YOUR INSTRUCTIONS
One number is the whole answer: how many lines of the records include "width".
--------------------------------
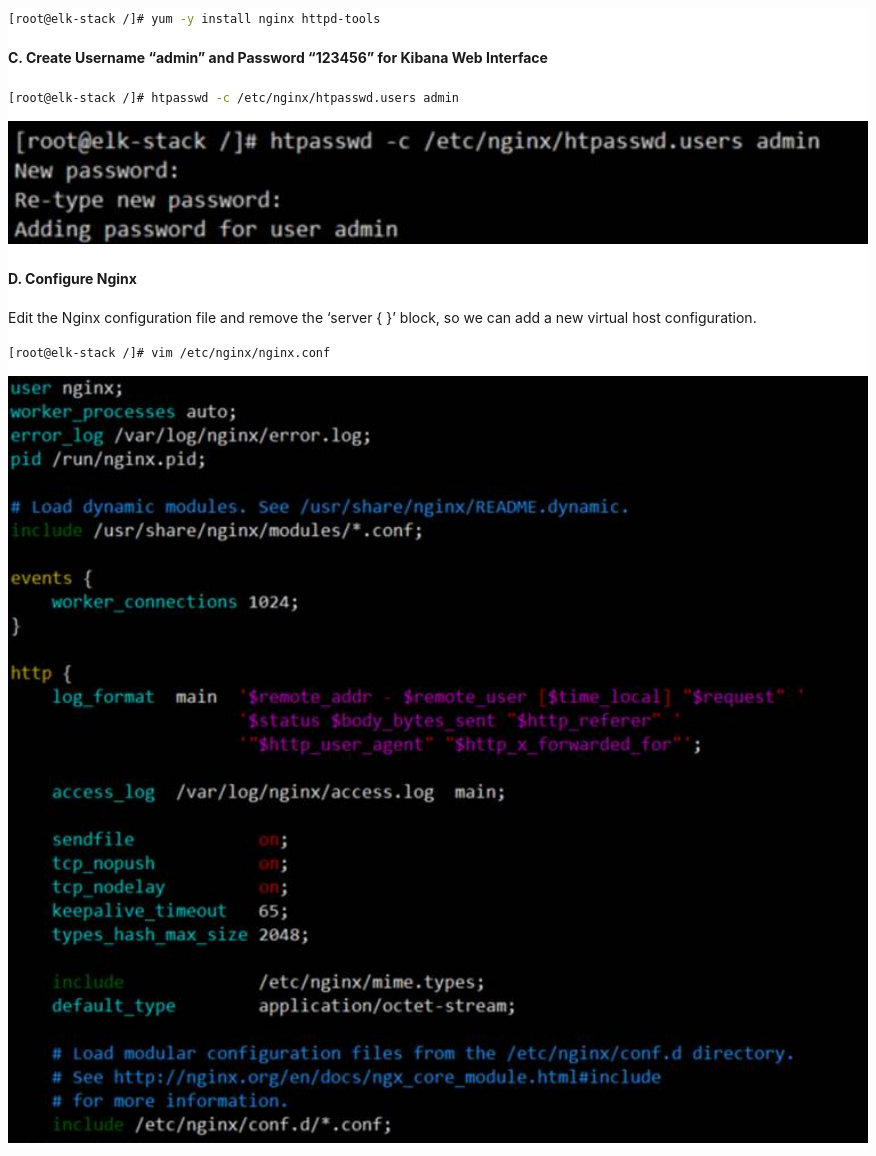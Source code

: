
 ```bash
[root@elk-stack /]# yum -y install nginx httpd-tools
```

#### C. Create Username “admin” and Password “123456” for Kibana Web Interface

```bash
[root@elk-stack /]# htpasswd -c /etc/nginx/htpasswd.users admin
```

<img src="/images/elk-stack/image016.jpg" width="100%">

#### D. Configure Nginx
Edit the Nginx configuration file and remove the ‘server { }’ block, so we can add a new virtual host configuration.

```bash
[root@elk-stack /]# vim /etc/nginx/nginx.conf
```

<img src="/images/elk-stack/image017.jpg" width="100%">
--------------------------------
OUTPUT FOR THIS TASK
2